久しぶりに見た相棒の顔は、輝いてキラキラしていた。
「加護君。もし君がそれでも最強を目指すというのならば…」
「…」
「方法はたった一つ…辻希美を倒すこと」
闇の誘い。しかし…。
口端が上がると、やがて加護は大声で笑い出した。
「アハハ!なんやそれ。
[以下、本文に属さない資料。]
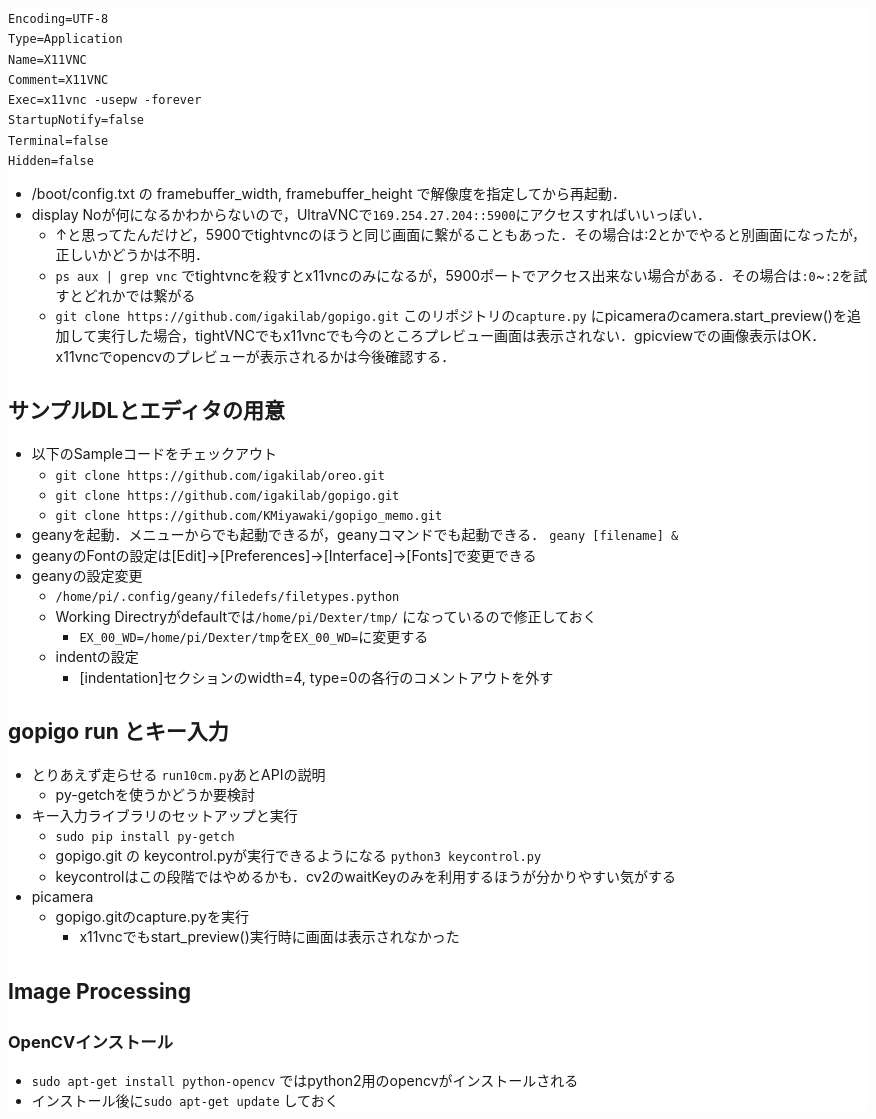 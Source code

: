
 ```
Encoding=UTF-8
Type=Application
Name=X11VNC
Comment=X11VNC
Exec=x11vnc -usepw -forever
StartupNotify=false
Terminal=false
Hidden=false
```
- /boot/config.txt の framebuffer_width, framebuffer_height で解像度を指定してから再起動．
- display Noが何になるかわからないので，UltraVNCで``169.254.27.204::5900``にアクセスすればいいっぽい．
    - ↑と思ってたんだけど，5900でtightvncのほうと同じ画面に繋がることもあった．その場合は:2とかでやると別画面になったが，正しいかどうかは不明．
    - ``ps aux | grep vnc`` でtightvncを殺すとx11vncのみになるが，5900ポートでアクセス出来ない場合がある．その場合は``:0``~``:2``を試すとどれかでは繋がる
  - ``git clone https://github.com/igakilab/gopigo.git`` このリポジトリの``capture.py`` にpicameraのcamera.start_preview()を追加して実行した場合，tightVNCでもx11vncでも今のところプレビュー画面は表示されない．gpicviewでの画像表示はOK．x11vncでopencvのプレビューが表示されるかは今後確認する．

## サンプルDLとエディタの用意
- 以下のSampleコードをチェックアウト
  - ``git clone https://github.com/igakilab/oreo.git``
  - ``git clone https://github.com/igakilab/gopigo.git``
  - ``git clone https://github.com/KMiyawaki/gopigo_memo.git``
- geanyを起動．メニューからでも起動できるが，geanyコマンドでも起動できる．
  ``geany [filename] &``
- geanyのFontの設定は[Edit]->[Preferences]->[Interface]->[Fonts]で変更できる
- geanyの設定変更
  - ``/home/pi/.config/geany/filedefs/filetypes.python``
  - Working Directryがdefaultでは``/home/pi/Dexter/tmp/`` になっているので修正しておく
    - ``EX_00_WD=/home/pi/Dexter/tmp``を``EX_00_WD=``に変更する
  - indentの設定
    - [indentation]セクションのwidth=4, type=0の各行のコメントアウトを外す

## gopigo run とキー入力
- とりあえず走らせる ``run10cm.py``あとAPIの説明
  - py-getchを使うかどうか要検討
- キー入力ライブラリのセットアップと実行
  - ``sudo pip install py-getch``
  - gopigo.git の keycontrol.pyが実行できるようになる ``python3 keycontrol.py``
  - keycontrolはこの段階ではやめるかも．cv2のwaitKeyのみを利用するほうが分かりやすい気がする
- picamera
  - gopigo.gitのcapture.pyを実行
    - x11vncでもstart_preview()実行時に画面は表示されなかった

## Image Processing
### OpenCVインストール
- ```sudo apt-get install python-opencv``` ではpython2用のopencvがインストールされる
- インストール後に``sudo apt-get update`` しておく
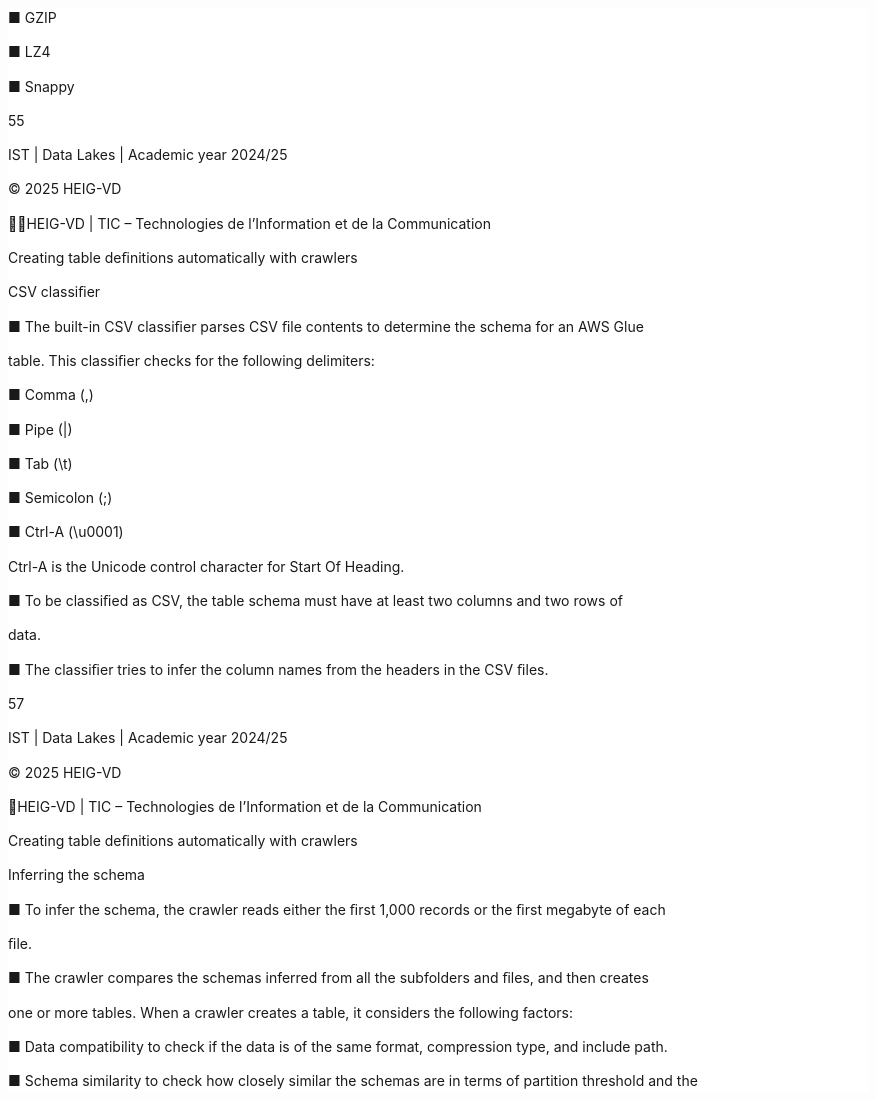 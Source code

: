 ■ GZIP

■ LZ4

■ Snappy

55

IST  |  Data Lakes  |  Academic year 2024/25

 © 2025 HEIG-VD

HEIG-VD  |  TIC – Technologies de l’Information et de la Communication

Creating table deﬁnitions automatically with crawlers

CSV classiﬁer

■ The built-in CSV classiﬁer parses CSV ﬁle contents to determine the schema for an AWS Glue

table. This classiﬁer checks for the following delimiters:

■ Comma (,)

■ Pipe (|)

■ Tab (\t)

■ Semicolon (;)

■ Ctrl-A (\u0001)

Ctrl-A is the Unicode control character for Start Of Heading.

■ To be classiﬁed as CSV, the table schema must have at least two columns and two rows of

data.

■ The classiﬁer tries to infer the column names from the headers in the CSV ﬁles.

57

IST  |  Data Lakes  |  Academic year 2024/25

 © 2025 HEIG-VD

HEIG-VD  |  TIC – Technologies de l’Information et de la Communication

Creating table deﬁnitions automatically with crawlers

Inferring the schema

■ To infer the schema, the crawler reads either the ﬁrst 1,000 records or the ﬁrst megabyte of each

ﬁle.

■ The crawler compares the schemas inferred from all the subfolders and ﬁles, and then creates

one or more tables. When a crawler creates a table, it considers the following factors:

■ Data compatibility to check if the data is of the same format, compression type, and include path.

■ Schema similarity to check how closely similar the schemas are in terms of partition threshold and the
そない言うてうちとののが喧嘩する思たん?
ののがうちのこと忘れる訳あらへんやろ!そんな脆い関係やないで。
何も知らんのに勝手なこと言わんといてもらえます?」
「ほう…」
得意の関西弁で一気にまくしたてると、加護はプイッと回れ右した。
「帰らせてもらいます。気分悪い!」
「今、君が戻り最強を目指すと言って、果たして辻はそれを受け入れるやろか?」
「……っ!」
「もうお前の引き立て役やった辻希美やないで。勝利の味を知ってもた」
「いい加減にせんと怒りますよ」
「それ以前に加護君。君ではもう辻希美には勝てへんよ」
「…あんた」
「勘違いせんで欲しい。俺は君に辻を越える力をあげたいと思とるんや」
「それが余計なお節介いうんや。あんたの力なんか借りひんでも、うちは負けん」
「いや負ける」
「うちはもう誰にも負けん!最強やから」
「軽々しく最強を語ったらあかんよ」
「なんやったら試してみましょか?」
加護亜依の目つきが変わる。冷静さを失っていた。
仕方が無い。辻とのことをこれだけ言われたら平静でいれるはずが無い。
一方、挑発の誘いに成功したつんくは笑みを抑えるのに必死だった。
「平家。彼女に最強という言葉の重みを教えてさしあげろ」
「わかりました」
なんと!ここでつんくが指名したのはあの平家みちよであった。
沈黙を保っていた平家が、その膨大な戦気を開放し加護亜依に向ける。